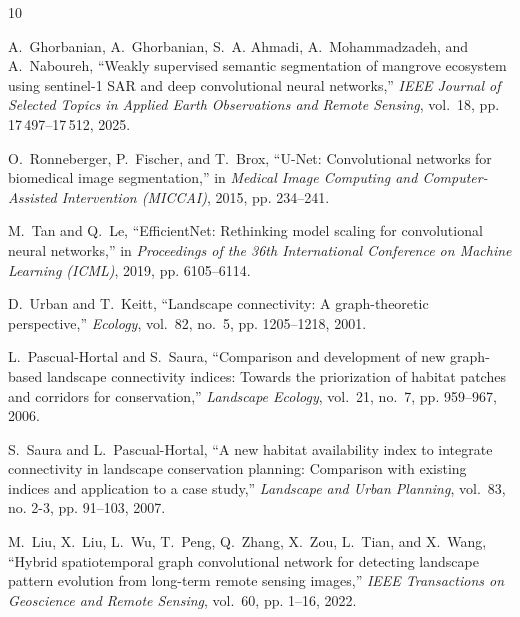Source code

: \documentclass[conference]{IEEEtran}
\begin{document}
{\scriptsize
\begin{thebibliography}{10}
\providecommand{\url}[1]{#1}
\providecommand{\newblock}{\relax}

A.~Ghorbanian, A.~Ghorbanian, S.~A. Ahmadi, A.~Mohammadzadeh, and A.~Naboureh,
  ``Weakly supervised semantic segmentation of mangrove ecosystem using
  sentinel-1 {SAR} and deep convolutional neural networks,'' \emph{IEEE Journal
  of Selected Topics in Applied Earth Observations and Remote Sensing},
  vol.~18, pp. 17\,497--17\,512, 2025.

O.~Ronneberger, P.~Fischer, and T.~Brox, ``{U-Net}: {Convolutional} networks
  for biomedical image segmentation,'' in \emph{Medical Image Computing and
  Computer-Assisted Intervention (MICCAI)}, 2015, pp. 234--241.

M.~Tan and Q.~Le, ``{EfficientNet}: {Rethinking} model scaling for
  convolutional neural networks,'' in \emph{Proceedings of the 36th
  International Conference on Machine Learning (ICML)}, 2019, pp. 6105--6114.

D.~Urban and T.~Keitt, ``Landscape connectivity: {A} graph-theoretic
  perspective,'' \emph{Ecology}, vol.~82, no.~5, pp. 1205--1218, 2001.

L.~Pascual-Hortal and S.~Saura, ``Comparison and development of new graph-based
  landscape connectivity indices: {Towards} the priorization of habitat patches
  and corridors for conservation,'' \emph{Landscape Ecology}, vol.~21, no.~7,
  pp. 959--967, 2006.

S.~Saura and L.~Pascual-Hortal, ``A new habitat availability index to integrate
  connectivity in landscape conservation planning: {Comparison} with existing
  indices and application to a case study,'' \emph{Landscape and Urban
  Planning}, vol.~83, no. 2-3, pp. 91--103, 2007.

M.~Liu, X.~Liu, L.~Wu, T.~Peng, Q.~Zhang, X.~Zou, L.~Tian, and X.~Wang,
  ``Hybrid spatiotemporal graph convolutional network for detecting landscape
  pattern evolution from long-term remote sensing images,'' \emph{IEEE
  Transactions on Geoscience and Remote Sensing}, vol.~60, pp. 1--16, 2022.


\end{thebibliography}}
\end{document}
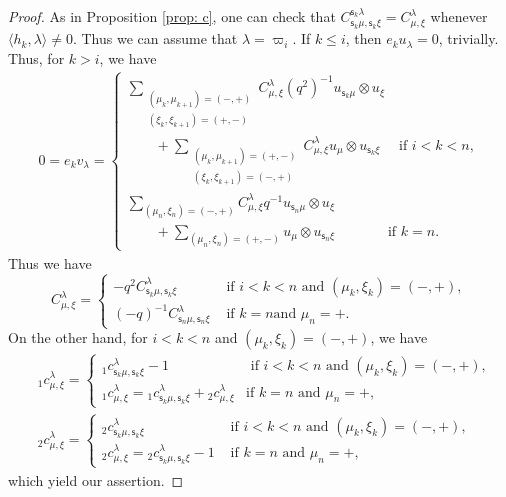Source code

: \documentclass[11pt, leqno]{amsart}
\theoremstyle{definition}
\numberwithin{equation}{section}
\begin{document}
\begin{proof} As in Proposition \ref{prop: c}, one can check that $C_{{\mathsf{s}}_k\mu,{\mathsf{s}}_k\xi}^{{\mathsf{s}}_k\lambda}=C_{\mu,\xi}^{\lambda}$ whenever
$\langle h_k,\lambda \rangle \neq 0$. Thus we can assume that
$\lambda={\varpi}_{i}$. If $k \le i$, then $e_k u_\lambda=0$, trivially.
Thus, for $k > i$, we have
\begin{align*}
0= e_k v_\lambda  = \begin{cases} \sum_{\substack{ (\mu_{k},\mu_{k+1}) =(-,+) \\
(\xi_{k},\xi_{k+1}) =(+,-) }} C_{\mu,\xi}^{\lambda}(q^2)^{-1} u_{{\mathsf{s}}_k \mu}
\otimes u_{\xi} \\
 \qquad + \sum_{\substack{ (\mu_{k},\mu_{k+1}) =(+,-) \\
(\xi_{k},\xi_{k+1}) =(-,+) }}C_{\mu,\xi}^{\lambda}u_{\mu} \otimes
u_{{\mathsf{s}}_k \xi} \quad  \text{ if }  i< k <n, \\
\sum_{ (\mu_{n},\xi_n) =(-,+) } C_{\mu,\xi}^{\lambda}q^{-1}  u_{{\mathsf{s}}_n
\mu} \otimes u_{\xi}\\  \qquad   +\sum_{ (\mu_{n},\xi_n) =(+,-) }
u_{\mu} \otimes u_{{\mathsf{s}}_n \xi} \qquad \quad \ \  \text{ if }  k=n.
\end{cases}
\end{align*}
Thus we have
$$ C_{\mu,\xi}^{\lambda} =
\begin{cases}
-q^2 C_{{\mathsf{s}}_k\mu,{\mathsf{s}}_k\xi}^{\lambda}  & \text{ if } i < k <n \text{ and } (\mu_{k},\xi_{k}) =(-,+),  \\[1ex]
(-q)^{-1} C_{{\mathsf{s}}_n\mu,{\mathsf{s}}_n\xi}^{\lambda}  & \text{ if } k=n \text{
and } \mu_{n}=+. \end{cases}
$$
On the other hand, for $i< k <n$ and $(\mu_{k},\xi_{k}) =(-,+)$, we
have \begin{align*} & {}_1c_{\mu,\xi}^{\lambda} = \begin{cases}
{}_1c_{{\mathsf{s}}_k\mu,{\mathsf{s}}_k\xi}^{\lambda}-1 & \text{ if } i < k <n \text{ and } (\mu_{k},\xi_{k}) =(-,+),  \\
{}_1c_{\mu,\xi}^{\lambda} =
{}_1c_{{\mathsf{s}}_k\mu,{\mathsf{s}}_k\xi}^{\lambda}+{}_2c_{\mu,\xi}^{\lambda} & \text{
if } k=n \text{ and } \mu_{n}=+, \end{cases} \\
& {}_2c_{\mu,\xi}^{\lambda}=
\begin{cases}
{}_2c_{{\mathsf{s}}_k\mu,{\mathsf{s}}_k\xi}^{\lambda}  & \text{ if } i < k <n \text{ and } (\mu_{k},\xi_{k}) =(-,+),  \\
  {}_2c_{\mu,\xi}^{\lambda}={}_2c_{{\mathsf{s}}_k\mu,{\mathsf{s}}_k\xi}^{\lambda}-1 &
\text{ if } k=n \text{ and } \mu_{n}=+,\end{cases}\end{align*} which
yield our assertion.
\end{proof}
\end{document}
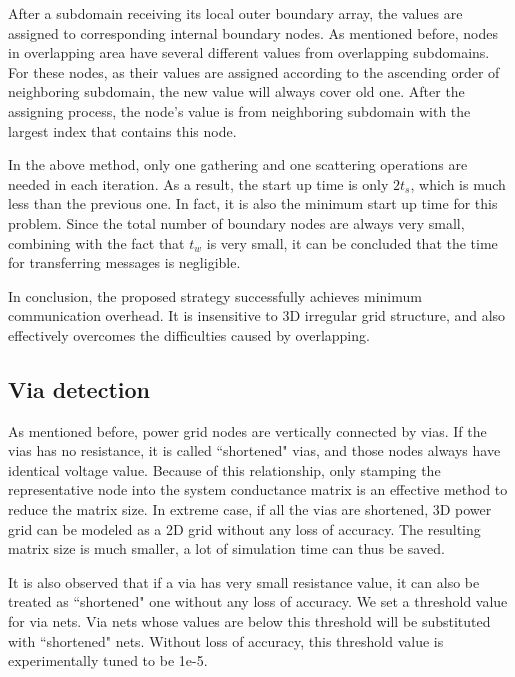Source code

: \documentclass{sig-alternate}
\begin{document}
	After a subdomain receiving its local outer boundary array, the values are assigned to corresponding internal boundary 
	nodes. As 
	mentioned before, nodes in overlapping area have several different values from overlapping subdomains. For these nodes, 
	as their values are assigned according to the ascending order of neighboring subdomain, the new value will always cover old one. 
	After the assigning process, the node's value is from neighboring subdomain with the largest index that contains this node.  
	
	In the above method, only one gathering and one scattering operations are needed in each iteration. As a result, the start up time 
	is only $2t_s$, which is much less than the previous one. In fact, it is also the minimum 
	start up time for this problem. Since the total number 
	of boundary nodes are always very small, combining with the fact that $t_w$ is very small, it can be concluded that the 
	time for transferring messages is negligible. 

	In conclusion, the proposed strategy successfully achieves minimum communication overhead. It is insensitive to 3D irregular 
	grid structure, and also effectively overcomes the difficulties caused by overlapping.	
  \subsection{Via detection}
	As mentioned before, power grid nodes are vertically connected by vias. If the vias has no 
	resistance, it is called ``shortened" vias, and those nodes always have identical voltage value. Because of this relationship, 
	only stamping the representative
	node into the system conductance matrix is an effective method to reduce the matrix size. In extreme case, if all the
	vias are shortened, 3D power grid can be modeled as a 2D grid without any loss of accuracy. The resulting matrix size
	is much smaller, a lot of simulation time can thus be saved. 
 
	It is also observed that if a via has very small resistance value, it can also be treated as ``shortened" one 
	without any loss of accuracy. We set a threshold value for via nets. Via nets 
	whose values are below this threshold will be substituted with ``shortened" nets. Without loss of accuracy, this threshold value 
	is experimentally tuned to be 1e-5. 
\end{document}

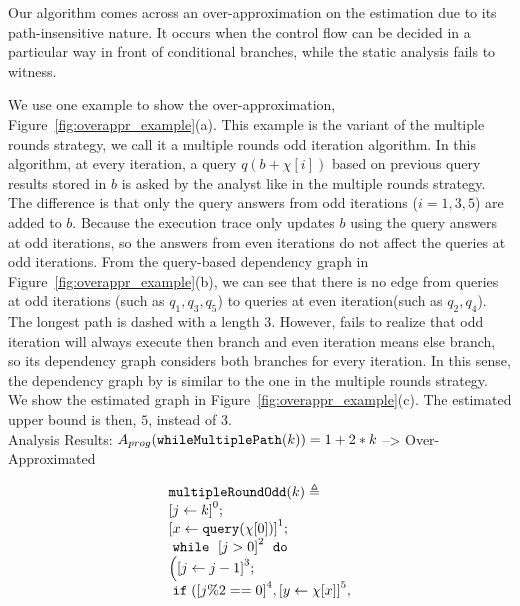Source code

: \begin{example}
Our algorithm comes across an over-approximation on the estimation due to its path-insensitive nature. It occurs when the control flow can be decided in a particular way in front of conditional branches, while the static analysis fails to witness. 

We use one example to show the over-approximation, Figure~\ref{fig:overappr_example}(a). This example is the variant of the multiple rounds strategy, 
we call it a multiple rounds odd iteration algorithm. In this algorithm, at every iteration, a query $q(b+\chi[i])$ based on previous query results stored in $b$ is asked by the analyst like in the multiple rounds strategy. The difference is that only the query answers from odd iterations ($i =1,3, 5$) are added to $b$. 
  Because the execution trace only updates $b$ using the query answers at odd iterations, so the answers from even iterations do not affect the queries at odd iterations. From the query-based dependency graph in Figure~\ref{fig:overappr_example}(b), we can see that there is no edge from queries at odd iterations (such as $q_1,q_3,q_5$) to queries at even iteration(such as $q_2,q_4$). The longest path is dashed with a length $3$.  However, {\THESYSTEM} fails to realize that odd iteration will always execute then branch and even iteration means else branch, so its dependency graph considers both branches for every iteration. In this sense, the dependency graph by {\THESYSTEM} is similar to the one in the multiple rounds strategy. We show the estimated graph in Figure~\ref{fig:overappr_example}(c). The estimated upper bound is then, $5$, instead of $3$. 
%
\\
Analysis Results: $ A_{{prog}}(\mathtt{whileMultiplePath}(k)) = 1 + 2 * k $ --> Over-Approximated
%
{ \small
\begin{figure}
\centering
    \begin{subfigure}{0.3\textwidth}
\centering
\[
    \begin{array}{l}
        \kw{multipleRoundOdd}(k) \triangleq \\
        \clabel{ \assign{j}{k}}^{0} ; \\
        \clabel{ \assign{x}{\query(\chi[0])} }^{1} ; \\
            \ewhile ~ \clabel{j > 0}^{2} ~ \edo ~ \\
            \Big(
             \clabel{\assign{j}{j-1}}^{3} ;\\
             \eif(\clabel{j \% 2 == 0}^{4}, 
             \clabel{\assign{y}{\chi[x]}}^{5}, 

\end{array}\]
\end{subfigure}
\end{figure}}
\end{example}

EXERCISE OBJECTIVE: Starting with the first line of the records above and stopping after the line containing "for biomedical image", repeat every line exactly and leave out the pictures.

RESULT OF THE EXERCISE:
Source code

: \documentclass[conference]{IEEEtran}
\begin{document}
{\scriptsize
\begin{thebibliography}{10}
\providecommand{\url}[1]{#1}
\providecommand{\newblock}{\relax}

A.~Ghorbanian, A.~Ghorbanian, S.~A. Ahmadi, A.~Mohammadzadeh, and A.~Naboureh,
  ``Weakly supervised semantic segmentation of mangrove ecosystem using
  sentinel-1 {SAR} and deep convolutional neural networks,'' \emph{IEEE Journal
  of Selected Topics in Applied Earth Observations and Remote Sensing},
  vol.~18, pp. 17\,497--17\,512, 2025.

O.~Ronneberger, P.~Fischer, and T.~Brox, ``{U-Net}: {Convolutional} networks
  for biomedical image segmentation,'' in \emph{Medical Image Computing and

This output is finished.